Nursing Students Study Abroad in Philippines


Nursing students in the Philippines

ruman State University nursing students who traveled to the Philippines last summer for a professional and cultural immersion, will share their experiences with both the University community and Kirksville at 8 p.m. Oct. 3 in the Student Union Building Alumni Room.
Nursing students will present posters, visual technologies and oral accounts of their discoveries in the Philippines. Refreshments will be provided by the Center for International Education Abroad. The public is invited to the event.

Eight senior nursing students from Truman spent three weeks from May 26-June 18, 2006, interacting with professional staff and patients in the Philippines.
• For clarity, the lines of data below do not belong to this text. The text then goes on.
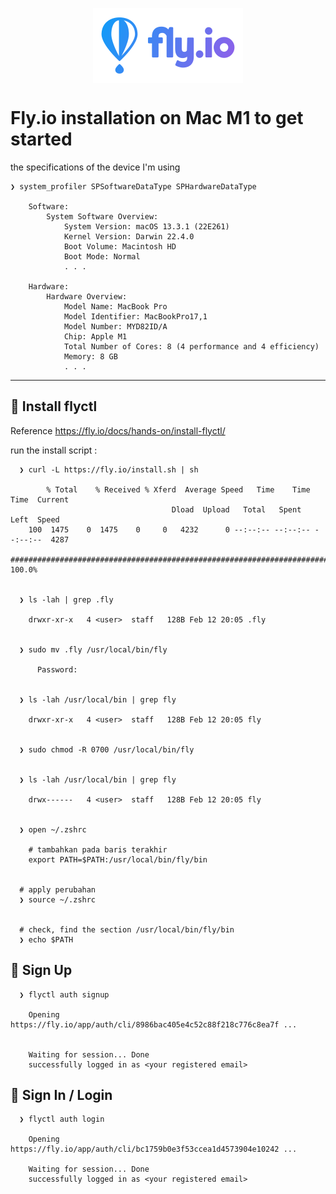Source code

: <p align="center">
    <img src="./fly-io-logo.svg" alt="fly-io-logo" style="display: block; margin: 0 auto;">
</p>


# Fly.io installation on Mac M1 to get started


the specifications of the device I'm using

    ❯ system_profiler SPSoftwareDataType SPHardwareDataType

        Software:
            System Software Overview:
                System Version: macOS 13.3.1 (22E261)
                Kernel Version: Darwin 22.4.0
                Boot Volume: Macintosh HD
                Boot Mode: Normal    
                . . .

        Hardware:
            Hardware Overview:
                Model Name: MacBook Pro
                Model Identifier: MacBookPro17,1
                Model Number: MYD82ID/A
                Chip: Apple M1
                Total Number of Cores: 8 (4 performance and 4 efficiency)
                Memory: 8 GB
                . . .

---

## &#x1F535; Install flyctl

Reference https://fly.io/docs/hands-on/install-flyctl/

run the install script :

      ❯ curl -L https://fly.io/install.sh | sh

            % Total    % Received % Xferd  Average Speed   Time    Time     Time  Current
                                        Dload  Upload   Total   Spent    Left  Speed
        100  1475    0  1475    0     0   4232      0 --:--:-- --:--:-- --:--:--  4287
        ######################################################################## 100.0%


      ❯ ls -lah | grep .fly

        drwxr-xr-x   4 <user>  staff   128B Feb 12 20:05 .fly


      ❯ sudo mv .fly /usr/local/bin/fly

          Password:


      ❯ ls -lah /usr/local/bin | grep fly

        drwxr-xr-x   4 <user>  staff   128B Feb 12 20:05 fly


      ❯ sudo chmod -R 0700 /usr/local/bin/fly


      ❯ ls -lah /usr/local/bin | grep fly

        drwx------   4 <user>  staff   128B Feb 12 20:05 fly


      ❯ open ~/.zshrc

        # tambahkan pada baris terakhir
        export PATH=$PATH:/usr/local/bin/fly/bin


      # apply perubahan
      ❯ source ~/.zshrc


      # check, find the section /usr/local/bin/fly/bin
      ❯ echo $PATH


## &#x1F535; Sign Up

      ❯ flyctl auth signup

        Opening https://fly.io/app/auth/cli/8986bac405e4c52c88f218c776c8ea7f ...


        Waiting for session... Done
        successfully logged in as <your registered email>     

## &#x1F535; Sign In / Login

      ❯ flyctl auth login

        Opening https://fly.io/app/auth/cli/bc1759b0e3f53ccea1d4573904e10242 ...

        Waiting for session... Done
        successfully logged in as <your registered email>
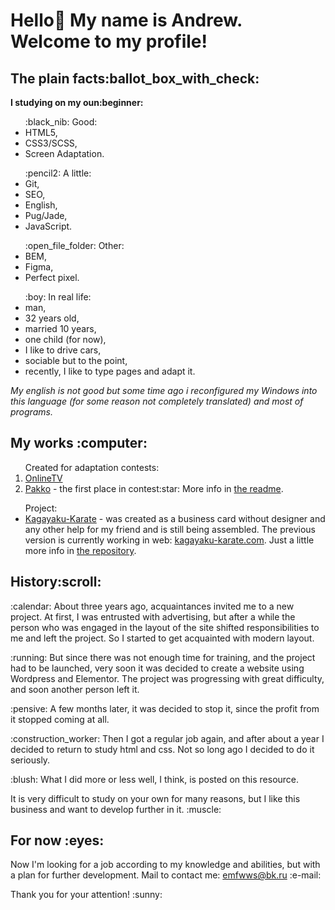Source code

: <h1>Hello👋 My name is Andrew. Welcome to my profile!</h1>
<h2>The plain facts:ballot_box_with_check:</h2>
<p><b>I studying on my oun:beginner:</b></p>
<ul>
    :black_nib: Good:
    <li>HTML5,</li>
    <li>CSS3/SCSS,</li>
    <li>Screen Adaptation.</li>
</ul>
<ul>
    :pencil2: A little:
    <li>Git,</li>
    <li>SEO,</li>
    <li>English,</li>
    <li>Pug/Jade,</li>
    <li>JavaScript.</li>
</ul>
<ul>
    :open_file_folder: Other:
    <li>BEM,</li>
    <li>Figma,</li>
    <li>Perfect pixel.</li>
</ul>
<ul>
    :boy: In real life:
    <li>man,</li>
    <li>32 years old,</li>
    <li>married 10 years,</li>
    <li>one child (for now),</li>
    <li>I like to drive cars,</li>
    <li>sociable but to the point,</li>
    <li>recently, I like to type pages and adapt it.</li>
</ul>
<p><i>My english is not good but some time ago i reconfigured my Windows into this language (for some reason not completely translated) and most of programs.</i></p>

<h2>My works :computer:</h2>
<ol>
    Created for adaptation contests:
    <li><a href="https://htmlpreview.github.io/?https://github.com/Anodoree/OnlineTV/blob/main/src/index.html">OnlineTV</a></li>
    <li><a href="https://anodoree.github.io/Pakko/">Pakko</a> - the first place in contest:star: More info in <a href="https://github.com/Anodoree/Pakko">the readme</a>.</li>
</ol>
<ul>
    Project:
    <li><a href="https://anodoree.github.io/Kagayaku-Karate/">Kagayaku-Karate</a> - was created as a business card without designer and any other help for my friend and is still being assembled. The previous version is currently working in web: <a href="https://kagayaku-karate.com/" target="_blank" rel="noopener">kagayaku-karate.com</a>. Just a little more info in <a href="https://github.com/Anodoree/Kagayaku-Karate">the repository</a>.</li>
</ul>

<h2>History:scroll:</h2>
<p>:calendar: About three years ago, acquaintances invited me to a new project. At first, I was entrusted with advertising, but after a while the person who was engaged in the layout of the site shifted responsibilities to me and left the project. So I started to get acquainted with modern layout.</p>
<p>:running: But since there was not enough time for training, and the project had to be launched, very soon it was decided to create a website using Wordpress and Elementor. The project was progressing with great difficulty, and soon another person left it.</p>
<p>:pensive: A few months later, it was decided to stop it, since the profit from it stopped coming at all.</p>
<p>:construction_worker: Then I got a regular job again, and after about a year I decided to return to study html and css. Not so long ago I decided to do it seriously.</p>
<p>:blush: What I did more or less well, I think, is posted on this resource.</p>
<p>It is very difficult to study on your own for many reasons, but I like this business and want to develop further in it. :muscle:</p>

<h2>For now :eyes:</h2>
<p>Now I'm looking for a job according to my knowledge and abilities, but with a plan for further development. Mail to contact me: <a href="mailto:emfwws@bk.ru">emfwws@bk.ru</a> :e-mail:</p>

<p>Thank you for your attention! :sunny:</p>

<!--
**Anodoree/Anodoree** is a ✨ _special_ ✨ repository because its `README.md` (this file) appears on your GitHub profile.

Here are some ideas to get you started:

- 🔭 I’m currently working on ...
- 🌱 I’m currently learning ...
- 👯 I’m looking to collaborate on ...
- 🤔 I’m looking for help with ...
- 💬 Ask me about ...
- 📫 How to reach me: ...
- 😄 Pronouns: ...
- ⚡ Fun fact: ...
-->
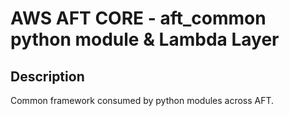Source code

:# AWS AFT CORE - aft_common python module & Lambda Layer

## Description

Common framework consumed by python modules across AFT.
Truman students Ashley Carter, Jessica Corwin, Melissa Maloney, Christine Motte, Jaime O’Sullivan, Melody Turner, Ashley Walker and Christine Williamson traveled to the Asian country to participate in this unique study abroad/professional immersion experience. Two senior nursing students from Blessing-Rieman School of Nursing in Quincy, Ill., Amy Curran and Lora Schiedeskamp, also traveled with the group.
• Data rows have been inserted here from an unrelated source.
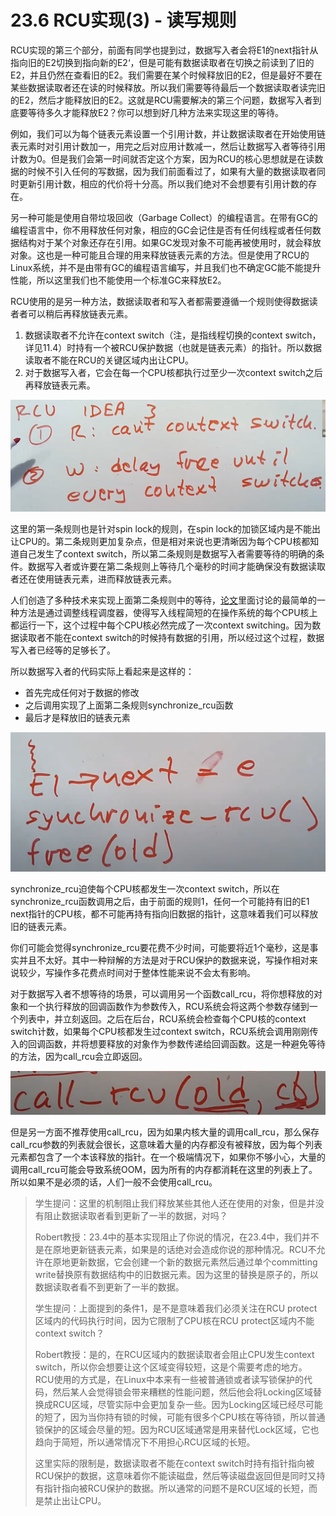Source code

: # 23.6 RCU实现\(3\) - 读写规则

RCU实现的第三个部分，前面有同学也提到过，数据写入者会将E1的next指针从指向旧的E2切换到指向新的E2‘，但是可能有数据读取者在切换之前读到了旧的E2，并且仍然在查看旧的E2。我们需要在某个时候释放旧的E2，但是最好不要在某些数据读取者还在读的时候释放。所以我们需要等待最后一个数据读取者读完旧的E2，然后才能释放旧的E2。这就是RCU需要解决的第三个问题，数据写入者到底要等待多久才能释放E2？你可以想到好几种方法来实现这里的等待。

例如，我们可以为每个链表元素设置一个引用计数，并让数据读取者在开始使用链表元素时对引用计数加一，用完之后对应用计数减一，然后让数据写入者等待引用计数为0。但是我们会第一时间就否定这个方案，因为RCU的核心思想就是在读数据的时候不引入任何的写数据，因为我们前面看过了，如果有大量的数据读取者同时更新引用计数，相应的代价将十分高。所以我们绝对不会想要有引用计数的存在。

另一种可能是使用自带垃圾回收（Garbage Collect）的编程语言。在带有GC的编程语言中，你不用释放任何对象，相应的GC会记住是否有任何线程或者任何数据结构对于某个对象还存在引用。如果GC发现对象不可能再被使用时，就会释放对象。这也是一种可能且合理的用来释放链表元素的方法。但是使用了RCU的Linux系统，并不是由带有GC的编程语言编写，并且我们也不确定GC能不能提升性能，所以这里我们也不能使用一个标准GC来释放E2。

RCU使用的是另一种方法，数据读取者和写入者都需要遵循一个规则使得数据读者者可以稍后再释放链表元素。

1. 数据读取者不允许在context switch（注，是指线程切换的context switch，详见11.4）时持有一个被RCU保护数据（也就是链表元素）的指针。所以数据读取者不能在RCU的关键区域内出让CPU。
2. 对于数据写入者，它会在每一个CPU核都执行过至少一次context switch之后再释放链表元素。

![](../.gitbook/assets/image%20%28709%29.png)

这里的第一条规则也是针对spin lock的规则，在spin lock的加锁区域内是不能出让CPU的。第二条规则更加复杂点，但是相对来说也更清晰因为每个CPU核都知道自己发生了context switch，所以第二条规则是数据写入者需要等待的明确的条件。数据写入者或许要在第二条规则上等待几个毫秒的时间才能确保没有数据读取者还在使用链表元素，进而释放链表元素。

人们创造了多种技术来实现上面第二条规则中的等待，[论文](https://pdos.csail.mit.edu/6.828/2020/readings/rcu-decade-later.pdf)里面讨论的最简单的一种方法是通过调整线程调度器，使得写入线程简短的在操作系统的每个CPU核上都运行一下，这个过程中每个CPU核必然完成了一次context switching。因为数据读取者不能在context switch的时候持有数据的引用，所以经过这个过程，数据写入者已经等的足够长了。

所以数据写入者的代码实际上看起来是这样的：

* 首先完成任何对于数据的修改
* 之后调用实现了上面第二条规则synchronize\_rcu函数
* 最后才是释放旧的链表元素

![](../.gitbook/assets/image%20%28714%29.png)

synchronize\_rcu迫使每个CPU核都发生一次context switch，所以在synchronize\_rcu函数调用之后，由于前面的规则1，任何一个可能持有旧的E1 next指针的CPU核，都不可能再持有指向旧数据的指针，这意味着我们可以释放旧的链表元素。

你们可能会觉得synchronize\_rcu要花费不少时间，可能要将近1个毫秒，这是事实并且不太好。其中一种辩解的方法是对于RCU保护的数据来说，写操作相对来说较少，写操作多花费点时间对于整体性能来说不会太有影响。

对于数据写入者不想等待的场景，可以调用另一个函数call\_rcu，将你想释放的对象和一个执行释放的回调函数作为参数传入，RCU系统会将这两个参数存储到一个列表中，并立刻返回。之后在后台，RCU系统会检查每个CPU核的context switch计数，如果每个CPU核都发生过context switch，RCU系统会调用刚刚传入的回调函数，并将想要释放的对象作为参数传递给回调函数。这是一种避免等待的方法，因为call\_rcu会立即返回。

![](../.gitbook/assets/image%20%28719%29.png)

但是另一方面不推荐使用call\_rcu，因为如果内核大量的调用call\_rcu，那么保存call\_rcu参数的列表就会很长，这意味着大量的内存都没有被释放，因为每个列表元素都包含了一个本该释放的指针。在一个极端情况下，如果你不够小心，大量的调用call\_rcu可能会导致系统OOM，因为所有的内存都消耗在这里的列表上了。所以如果不是必须的话，人们一般不会使用call\_rcu。

> 学生提问：这里的机制阻止我们释放某些其他人还在使用的对象，但是并没有阻止数据读取者看到更新了一半的数据，对吗？
>
> Robert教授：23.4中的基本实现阻止了你说的情况，在23.4中，我们并不是在原地更新链表元素，如果是的话绝对会造成你说的那种情况。RCU不允许在原地更新数据，它会创建一个新的数据元素然后通过单个committing write替换原有数据结构中的旧数据元素。因为这里的替换是原子的，所以数据读取者看不到更新了一半的数据。
>
> 学生提问：上面提到的条件1，是不是意味着我们必须关注在RCU protect区域内的代码执行时间，因为它限制了CPU核在RCU protect区域内不能context switch？
>
> Robert教授：是的，在RCU区域内的数据读取者会阻止CPU发生context switch，所以你会想要让这个区域变得较短，这是个需要考虑的地方。RCU使用的方式是，在Linux中本来有一些被普通锁或者读写锁保护的代码，然后某人会觉得锁会带来糟糕的性能问题，然后他会将Locking区域替换成RCU区域，尽管实际中会更加复杂一些。因为Locking区域已经尽可能的短了，因为当你持有锁的时候，可能有很多个CPU核在等待锁，所以普通锁保护的区域会尽量的短。因为RCU区域通常是用来替代Lock区域，它也趋向于简短，所以通常情况下不用担心RCU区域的长短。
>
> 这里实际的限制是，数据读取者不能在context switch时持有指针指向被RCU保护的数据，这意味着你不能读磁盘，然后等读磁盘返回但是同时又持有指针指向被RCU保护的数据。所以通常的问题不是RCU区域的长短，而是禁止出让CPU。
Kit Hadwiger, assistant professor of nursing, was the faculty coordinator of the Nursing Transcultural Program in the Philippines. Stephen Hadwiger, associate professor of nursing, was the faculty assistant for this previous summer’s program.

Students spent their first week in Jose Reyes Memorial Medical Center, the national government flagship hospital in Manila, working primarily in obstetrical and pediatric settings. Their experiences were not limited to just those two settings, however, as students got the chance to soak up a breadth of different clinical experiences.
During their final two weeks, students were paired with Filipino nursing students through West Visayas State University College of Nursing and learned about cultural influences in diverse clinical settings. They made home visits in barrios, examined commercial sex workers in the social hygiene clinic, interviewed people with leprosy at the Santa Barbara Sanitarium, assessed pregnant women in a prenatal care clinic and cared for patients in medical/surgical hospital wards. Nursing students also conducted cultural assessments, and examined influencing factors on health care, such as economics, culture, politics and gender.